### RECORD EXCERPTS
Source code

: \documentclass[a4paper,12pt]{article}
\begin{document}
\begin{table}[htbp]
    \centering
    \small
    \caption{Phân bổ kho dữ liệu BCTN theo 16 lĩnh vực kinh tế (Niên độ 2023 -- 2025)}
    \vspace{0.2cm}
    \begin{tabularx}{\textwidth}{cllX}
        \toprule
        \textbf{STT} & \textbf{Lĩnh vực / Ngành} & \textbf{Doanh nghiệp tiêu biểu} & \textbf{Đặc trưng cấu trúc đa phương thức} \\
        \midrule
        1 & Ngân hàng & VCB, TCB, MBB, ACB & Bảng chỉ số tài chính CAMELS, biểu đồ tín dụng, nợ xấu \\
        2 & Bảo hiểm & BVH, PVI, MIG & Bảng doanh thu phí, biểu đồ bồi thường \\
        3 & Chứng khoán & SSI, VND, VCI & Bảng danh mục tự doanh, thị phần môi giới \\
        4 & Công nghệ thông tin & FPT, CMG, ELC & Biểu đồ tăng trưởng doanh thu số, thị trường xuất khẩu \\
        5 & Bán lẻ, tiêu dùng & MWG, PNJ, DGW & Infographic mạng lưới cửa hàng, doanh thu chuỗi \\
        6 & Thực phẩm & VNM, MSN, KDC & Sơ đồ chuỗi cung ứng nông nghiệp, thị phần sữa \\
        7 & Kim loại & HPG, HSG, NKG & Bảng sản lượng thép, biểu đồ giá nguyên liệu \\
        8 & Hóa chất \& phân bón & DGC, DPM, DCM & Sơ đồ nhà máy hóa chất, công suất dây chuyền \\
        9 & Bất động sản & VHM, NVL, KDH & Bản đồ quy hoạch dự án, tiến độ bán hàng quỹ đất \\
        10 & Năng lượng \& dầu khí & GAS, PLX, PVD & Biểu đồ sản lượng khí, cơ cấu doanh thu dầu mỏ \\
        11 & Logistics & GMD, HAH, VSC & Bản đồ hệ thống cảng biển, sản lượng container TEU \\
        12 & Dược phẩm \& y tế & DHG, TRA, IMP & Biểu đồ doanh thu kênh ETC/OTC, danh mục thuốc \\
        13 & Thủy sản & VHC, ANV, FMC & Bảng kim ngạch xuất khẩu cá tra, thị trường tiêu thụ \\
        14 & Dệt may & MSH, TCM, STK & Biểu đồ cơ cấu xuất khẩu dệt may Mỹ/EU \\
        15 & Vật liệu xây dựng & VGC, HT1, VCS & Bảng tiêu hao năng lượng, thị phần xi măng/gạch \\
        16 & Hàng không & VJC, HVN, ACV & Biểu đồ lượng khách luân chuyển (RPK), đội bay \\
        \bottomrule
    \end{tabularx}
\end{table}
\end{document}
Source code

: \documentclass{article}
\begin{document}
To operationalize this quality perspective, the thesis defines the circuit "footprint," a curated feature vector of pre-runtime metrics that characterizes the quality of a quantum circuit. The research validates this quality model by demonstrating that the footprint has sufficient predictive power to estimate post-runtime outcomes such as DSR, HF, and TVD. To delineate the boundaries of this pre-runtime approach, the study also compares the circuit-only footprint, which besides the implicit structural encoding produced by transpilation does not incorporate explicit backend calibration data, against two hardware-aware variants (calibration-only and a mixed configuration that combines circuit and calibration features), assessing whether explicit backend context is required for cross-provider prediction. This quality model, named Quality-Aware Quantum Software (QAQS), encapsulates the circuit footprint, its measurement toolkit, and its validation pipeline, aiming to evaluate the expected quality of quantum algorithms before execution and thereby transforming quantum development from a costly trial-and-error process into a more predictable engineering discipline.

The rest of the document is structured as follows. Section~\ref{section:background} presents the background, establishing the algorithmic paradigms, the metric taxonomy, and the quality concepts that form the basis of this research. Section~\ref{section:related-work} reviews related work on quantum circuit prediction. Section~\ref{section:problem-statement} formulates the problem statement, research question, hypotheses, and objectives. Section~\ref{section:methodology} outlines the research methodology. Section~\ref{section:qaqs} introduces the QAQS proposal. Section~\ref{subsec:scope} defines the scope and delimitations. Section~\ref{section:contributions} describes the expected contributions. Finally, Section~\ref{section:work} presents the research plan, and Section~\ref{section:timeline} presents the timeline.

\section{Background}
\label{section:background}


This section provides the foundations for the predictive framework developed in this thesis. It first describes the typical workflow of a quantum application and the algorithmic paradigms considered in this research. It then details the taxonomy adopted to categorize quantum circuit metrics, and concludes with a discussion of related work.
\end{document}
######
• WHAT THE EXERCISE ASKS: Whenever the string "phẩm" turns up in a line of the data, copy that line.

• SOLUTION FOR THIS EXERCISE:
        6 & Thực phẩm & VNM, MSN, KDC & Sơ đồ chuỗi cung ứng nông nghiệp, thị phần sữa \\
        12 & Dược phẩm \& y tế & DHG, TRA, IMP & Biểu đồ doanh thu kênh ETC/OTC, danh mục thuốc \\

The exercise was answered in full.